======== Input for this task

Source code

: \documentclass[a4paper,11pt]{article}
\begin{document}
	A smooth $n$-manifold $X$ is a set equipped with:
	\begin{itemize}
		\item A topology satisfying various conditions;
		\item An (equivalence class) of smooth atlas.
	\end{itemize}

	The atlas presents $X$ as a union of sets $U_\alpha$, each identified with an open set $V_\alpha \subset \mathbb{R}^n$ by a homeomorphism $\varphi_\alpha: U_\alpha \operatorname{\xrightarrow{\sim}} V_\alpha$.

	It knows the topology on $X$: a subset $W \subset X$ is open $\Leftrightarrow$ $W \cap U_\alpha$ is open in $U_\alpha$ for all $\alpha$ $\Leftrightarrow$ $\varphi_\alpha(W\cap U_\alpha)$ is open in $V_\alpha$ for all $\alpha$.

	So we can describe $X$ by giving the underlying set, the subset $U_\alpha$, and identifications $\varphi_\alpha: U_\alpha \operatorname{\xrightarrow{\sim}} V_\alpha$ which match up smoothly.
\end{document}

================

**Exercise goal**
Return every line of the data above in which "topology" appears.

**Exercise answer**
		\item A topology satisfying various conditions;
	It knows the topology on $X$: a subset $W \subset X$ is open $\Leftrightarrow$ $W \cap U_\alpha$ is open in $U_\alpha$ for all $\alpha$ $\Leftrightarrow$ $\varphi_\alpha(W\cap U_\alpha)$ is open in $V_\alpha$ for all $\alpha$.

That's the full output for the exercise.